Vor gut einem Jahr hat eine Bertelsmann-Studie hohe Wellen geschlagen in der Region: Die Schulabbrecherquote in der Stadt, so hieß es, liege noch viel weiter über dem Durchschnitt als bisher schon angenommen. In der Folge ist bekanntlich viel diskutiert und evaluiert worden – auf allen lokalen Ebenen. Zwei Vorstöße gab es auch in Richtung Landeshauptstadt (Bildung ist bekanntlich Ländersache, die Kommunen treten hier als Partner auf): Zum einen war Oberbürgermeisterin Eva Döhla beim damaligen Kultusminister Michael Piazolo zum Gespräch – er sagte mehr Lehrerstunden für Hof zu, die in geringem Umfang auch kamen. Zum anderen hatten sich die Hofer Beteiligten des „Runden Tischs Schulabbrecher“ (bisher ohne zufrieden stellende Antwort) ans bayerische Sozialministerium gewandt: An den Schulen schlagen bekanntlich immer mehr soziale Probleme durch. Und Hof hat Sonderstellungen nicht nur darin, dass die Stadt zu den besonders armen im Freistaat gehört, sondern auch, dass sie eine verhältnismäßig hohe Anzahl an Flüchtlingen aufgenommen hat.

23 Prozent der aktuell 48.000 Hofer sind Ausländer, 40 Prozent haben einen Migrationshintergrund: So leiten die Beteiligten den vierseitigen Brief ein. Eine weitere Zahl: Die Sozialausgaben beliefen sich zuletzt auf 32 Millionen Euro – so viel wie die Gewerbesteuer. So geht es in dem Forderungskatalog auch immer wieder um eine Sache: die Forderung, dass Angebote doch nicht daran scheitern dürften, dass die Stadt die Eigenanteile eigentlich geförderter Projekte nicht aufbringen könne. Der Forderungskatalog:

1. Nachhaltige Finanzierung

Hof brauche nachhaltige Finanzierungsstrukturen, die über Anschub- und Projektfinanzierungen mit bürokratischem Antragswesen hinausgehen, sodass Maßnahmen bedarfsorientiert gesichert werden können. Oft nämlich werden Projekte nur mit Anschubfinanzierungen versehen und/oder nur teilweise bezuschusst. Das müsse sich ändern, auch weil Fachkräfte eher langfristig Beschäftigungsmöglichkeiten annähmen.
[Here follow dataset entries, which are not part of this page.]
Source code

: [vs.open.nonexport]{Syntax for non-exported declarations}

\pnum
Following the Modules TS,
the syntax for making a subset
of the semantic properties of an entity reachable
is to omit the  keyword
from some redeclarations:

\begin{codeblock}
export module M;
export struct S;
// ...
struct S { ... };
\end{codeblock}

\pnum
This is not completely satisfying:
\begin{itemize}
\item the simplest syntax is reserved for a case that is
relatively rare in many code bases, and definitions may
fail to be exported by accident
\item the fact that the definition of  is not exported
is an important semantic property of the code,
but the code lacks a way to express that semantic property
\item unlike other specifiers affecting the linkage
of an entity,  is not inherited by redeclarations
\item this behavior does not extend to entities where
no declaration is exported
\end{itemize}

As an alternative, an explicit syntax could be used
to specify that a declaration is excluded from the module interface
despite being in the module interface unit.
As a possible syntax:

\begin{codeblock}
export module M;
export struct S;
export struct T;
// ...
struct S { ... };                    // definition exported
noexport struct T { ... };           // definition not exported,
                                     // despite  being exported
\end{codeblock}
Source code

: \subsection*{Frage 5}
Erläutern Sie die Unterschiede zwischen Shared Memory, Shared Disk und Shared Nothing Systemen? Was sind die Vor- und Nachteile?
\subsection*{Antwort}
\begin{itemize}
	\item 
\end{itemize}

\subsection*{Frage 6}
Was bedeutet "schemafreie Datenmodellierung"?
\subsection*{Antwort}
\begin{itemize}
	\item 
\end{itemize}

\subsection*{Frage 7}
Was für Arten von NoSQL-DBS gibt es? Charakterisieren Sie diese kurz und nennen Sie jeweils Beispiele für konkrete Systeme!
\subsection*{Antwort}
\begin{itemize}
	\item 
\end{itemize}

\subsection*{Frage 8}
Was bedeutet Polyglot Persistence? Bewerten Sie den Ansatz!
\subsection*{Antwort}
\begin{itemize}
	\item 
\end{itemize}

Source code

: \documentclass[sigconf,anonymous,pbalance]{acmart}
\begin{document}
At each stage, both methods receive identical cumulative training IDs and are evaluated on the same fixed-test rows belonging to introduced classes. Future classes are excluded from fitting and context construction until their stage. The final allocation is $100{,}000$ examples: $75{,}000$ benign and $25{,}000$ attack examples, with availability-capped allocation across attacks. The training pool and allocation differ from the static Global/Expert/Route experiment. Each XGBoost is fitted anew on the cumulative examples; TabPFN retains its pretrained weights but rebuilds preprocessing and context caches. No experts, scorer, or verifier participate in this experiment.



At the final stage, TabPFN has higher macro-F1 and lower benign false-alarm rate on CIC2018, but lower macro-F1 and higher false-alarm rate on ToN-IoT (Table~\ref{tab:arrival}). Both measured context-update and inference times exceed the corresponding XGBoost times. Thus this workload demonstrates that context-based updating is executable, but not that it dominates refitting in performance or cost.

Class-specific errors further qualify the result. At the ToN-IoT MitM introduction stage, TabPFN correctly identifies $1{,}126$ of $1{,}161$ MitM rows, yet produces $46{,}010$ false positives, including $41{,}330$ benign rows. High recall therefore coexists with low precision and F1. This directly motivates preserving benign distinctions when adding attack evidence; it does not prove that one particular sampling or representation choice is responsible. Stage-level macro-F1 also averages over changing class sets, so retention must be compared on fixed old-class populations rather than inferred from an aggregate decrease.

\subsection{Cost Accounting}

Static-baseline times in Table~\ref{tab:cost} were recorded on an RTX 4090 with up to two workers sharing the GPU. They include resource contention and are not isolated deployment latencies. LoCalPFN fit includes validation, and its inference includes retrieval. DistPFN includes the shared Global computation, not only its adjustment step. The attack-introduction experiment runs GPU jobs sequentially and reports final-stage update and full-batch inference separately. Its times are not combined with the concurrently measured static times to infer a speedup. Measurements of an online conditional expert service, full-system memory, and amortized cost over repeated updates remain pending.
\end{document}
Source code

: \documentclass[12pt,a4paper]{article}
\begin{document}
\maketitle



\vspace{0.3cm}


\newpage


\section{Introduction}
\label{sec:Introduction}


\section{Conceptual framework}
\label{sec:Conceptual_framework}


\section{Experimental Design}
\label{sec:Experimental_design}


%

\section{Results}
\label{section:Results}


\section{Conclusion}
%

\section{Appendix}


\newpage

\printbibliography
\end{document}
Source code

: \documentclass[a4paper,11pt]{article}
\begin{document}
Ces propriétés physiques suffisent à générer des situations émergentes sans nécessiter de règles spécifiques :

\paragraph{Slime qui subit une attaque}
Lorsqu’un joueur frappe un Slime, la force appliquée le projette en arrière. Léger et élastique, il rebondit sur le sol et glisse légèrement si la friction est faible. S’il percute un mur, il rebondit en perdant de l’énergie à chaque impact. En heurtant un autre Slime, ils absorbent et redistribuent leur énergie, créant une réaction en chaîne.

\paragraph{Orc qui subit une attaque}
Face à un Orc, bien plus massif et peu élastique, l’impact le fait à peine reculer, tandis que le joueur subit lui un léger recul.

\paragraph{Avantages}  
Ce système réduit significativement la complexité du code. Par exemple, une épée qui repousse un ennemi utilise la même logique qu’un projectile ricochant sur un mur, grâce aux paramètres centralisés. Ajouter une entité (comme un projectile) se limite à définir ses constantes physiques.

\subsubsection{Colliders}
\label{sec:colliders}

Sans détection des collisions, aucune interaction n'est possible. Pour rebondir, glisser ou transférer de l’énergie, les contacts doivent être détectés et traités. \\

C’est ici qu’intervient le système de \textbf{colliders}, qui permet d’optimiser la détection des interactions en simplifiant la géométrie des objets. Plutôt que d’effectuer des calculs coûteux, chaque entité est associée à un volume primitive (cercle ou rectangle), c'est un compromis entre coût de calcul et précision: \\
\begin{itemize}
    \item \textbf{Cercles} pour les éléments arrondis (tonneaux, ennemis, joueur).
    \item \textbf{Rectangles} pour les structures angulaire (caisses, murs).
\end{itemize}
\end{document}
2. Entlastung bei Eigenmitteln

Die Pflicht zur Entrichtung von Eigenmitteln sei sowohl für die Stadt als auch für die Wohlfahrtsverbände mit großen Hürden verbunden. Maßnahmen dürften nicht am Eigenanteil scheitern. Dies betreffe unter anderem die Eigenmittel bei der Erziehungsberatung. Hier brauche es eine bedarfsabhängige Förderung, die passgenau auf die Situation vor Ort reagiert, statt eine pauschalierte Förderung nach Einwohnerzahlen. Bessere Angebote für Betroffene wie beispielsweise Sprechstunden in Kitas verhinderten letztendlich hohe Folgekosten.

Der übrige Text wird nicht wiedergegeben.